Unlike a specialty sports camp, our camp offers quality programs in many activity areas. Our Area Heads (AHs) oversee an entire program in conjunction with other sports within the larger camp program. Working with college age staff members, who have strong backgrounds in their specialty area, the AH organizes instruction and league play and oversees teams that play against other camp squads.
Our camp provides a wide array of benefits for our AHs. AHs live in camp facilities and have complete room and board provided. Our camp is constantly purchasing new equipment for each sports area. Our physical plant is maintained by our maintenance staff, but AHs and staff do some maintenance of their areas during the summer. AHs have plenty of opportunities to develop and provide different forms of instruction. Our overall camp philosophy gives AHs an environment in which they are highly supported.

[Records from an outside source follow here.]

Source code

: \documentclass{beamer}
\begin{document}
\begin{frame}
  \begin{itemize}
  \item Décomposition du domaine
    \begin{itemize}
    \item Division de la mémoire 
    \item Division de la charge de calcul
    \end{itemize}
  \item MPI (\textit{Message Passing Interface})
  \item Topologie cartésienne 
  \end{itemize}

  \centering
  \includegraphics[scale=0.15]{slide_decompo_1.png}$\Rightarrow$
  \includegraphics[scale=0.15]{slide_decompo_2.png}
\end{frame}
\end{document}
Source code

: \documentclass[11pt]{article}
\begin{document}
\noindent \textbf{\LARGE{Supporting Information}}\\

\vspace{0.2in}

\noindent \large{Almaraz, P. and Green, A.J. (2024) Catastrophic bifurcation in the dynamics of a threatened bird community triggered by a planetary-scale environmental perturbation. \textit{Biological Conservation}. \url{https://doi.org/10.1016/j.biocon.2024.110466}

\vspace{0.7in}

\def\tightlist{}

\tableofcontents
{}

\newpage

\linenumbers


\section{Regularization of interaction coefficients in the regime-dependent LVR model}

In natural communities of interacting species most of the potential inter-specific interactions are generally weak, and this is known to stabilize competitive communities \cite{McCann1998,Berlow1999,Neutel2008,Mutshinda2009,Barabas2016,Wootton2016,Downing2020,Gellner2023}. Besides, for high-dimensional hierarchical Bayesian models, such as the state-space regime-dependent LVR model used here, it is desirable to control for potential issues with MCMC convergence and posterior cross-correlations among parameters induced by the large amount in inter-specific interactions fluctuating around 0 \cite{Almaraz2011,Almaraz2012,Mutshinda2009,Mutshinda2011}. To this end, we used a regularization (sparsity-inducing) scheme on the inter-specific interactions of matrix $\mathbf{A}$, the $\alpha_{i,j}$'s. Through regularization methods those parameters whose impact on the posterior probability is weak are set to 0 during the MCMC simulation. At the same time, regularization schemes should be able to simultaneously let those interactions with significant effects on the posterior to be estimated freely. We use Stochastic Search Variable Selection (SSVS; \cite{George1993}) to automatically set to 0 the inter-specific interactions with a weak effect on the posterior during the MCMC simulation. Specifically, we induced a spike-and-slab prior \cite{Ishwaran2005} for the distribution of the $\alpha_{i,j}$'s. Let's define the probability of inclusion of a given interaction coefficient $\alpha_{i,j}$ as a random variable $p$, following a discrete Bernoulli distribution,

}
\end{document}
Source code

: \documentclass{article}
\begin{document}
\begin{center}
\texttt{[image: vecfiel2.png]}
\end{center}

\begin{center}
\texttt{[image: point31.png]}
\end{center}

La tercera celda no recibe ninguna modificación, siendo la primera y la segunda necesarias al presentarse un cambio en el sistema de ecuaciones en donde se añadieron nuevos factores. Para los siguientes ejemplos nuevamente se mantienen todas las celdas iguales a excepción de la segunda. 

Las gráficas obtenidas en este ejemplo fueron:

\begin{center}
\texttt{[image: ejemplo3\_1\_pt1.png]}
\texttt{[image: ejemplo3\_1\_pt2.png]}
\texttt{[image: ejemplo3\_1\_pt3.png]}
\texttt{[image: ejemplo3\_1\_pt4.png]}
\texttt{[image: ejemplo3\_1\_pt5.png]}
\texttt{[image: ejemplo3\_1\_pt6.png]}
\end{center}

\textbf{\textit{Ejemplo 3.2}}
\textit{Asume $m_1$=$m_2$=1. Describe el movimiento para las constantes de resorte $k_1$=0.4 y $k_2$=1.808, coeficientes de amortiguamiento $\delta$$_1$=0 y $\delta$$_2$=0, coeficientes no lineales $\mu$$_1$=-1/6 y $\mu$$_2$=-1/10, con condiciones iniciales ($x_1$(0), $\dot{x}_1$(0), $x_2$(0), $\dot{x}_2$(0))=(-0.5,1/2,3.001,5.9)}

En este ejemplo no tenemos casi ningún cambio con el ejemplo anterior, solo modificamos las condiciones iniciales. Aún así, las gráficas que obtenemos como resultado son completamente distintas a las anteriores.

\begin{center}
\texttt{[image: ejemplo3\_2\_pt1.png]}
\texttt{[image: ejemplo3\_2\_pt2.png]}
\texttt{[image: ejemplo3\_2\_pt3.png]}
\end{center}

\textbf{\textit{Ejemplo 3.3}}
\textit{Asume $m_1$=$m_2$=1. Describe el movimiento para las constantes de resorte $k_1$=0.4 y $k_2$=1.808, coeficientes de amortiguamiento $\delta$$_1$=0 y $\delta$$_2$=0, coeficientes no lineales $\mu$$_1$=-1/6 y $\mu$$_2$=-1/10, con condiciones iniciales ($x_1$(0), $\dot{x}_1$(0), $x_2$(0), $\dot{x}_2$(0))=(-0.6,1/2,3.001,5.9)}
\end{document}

Frequently Asked Questions:
What is a typical day like for an AH?
Most days at camp begin with an administrative meeting at 7:30am. During this meeting, AHs, heads of age groups (Group Leaders), and the camp administrators meet to discuss the day’s activities. This meeting usually lasts about half an hour. After the meeting, Group Leaders wake campers in their bunks. AHs assist in this process. Breakfast is at 8:45am, and 1/2 hour clean up time follows. During this time AHs prepare their facilities for the first morning activity. There are two morning periods, each lasting an hour. Lunch follows at 12:30 pm. Following lunch, there are three one hour activity periods. Dinner is around 6pm and there is an evening activity, ending at approximately 8:15pm.
Other than directing my sport, what types of activities will I be involved with?
Although most of an AH’s job revolves around a particular sport, the camp environment requires that an individual “jump into” roles as needed. Our AHs spend one night each week working as a Head O.D. This means that from 9pm until 1am, the AH, working with one of our Group Leaders, patrols the campus and “checks in” our staff as they return from their evening off. Area Heads also have evening meetings several times during the summer to review programs and procedures.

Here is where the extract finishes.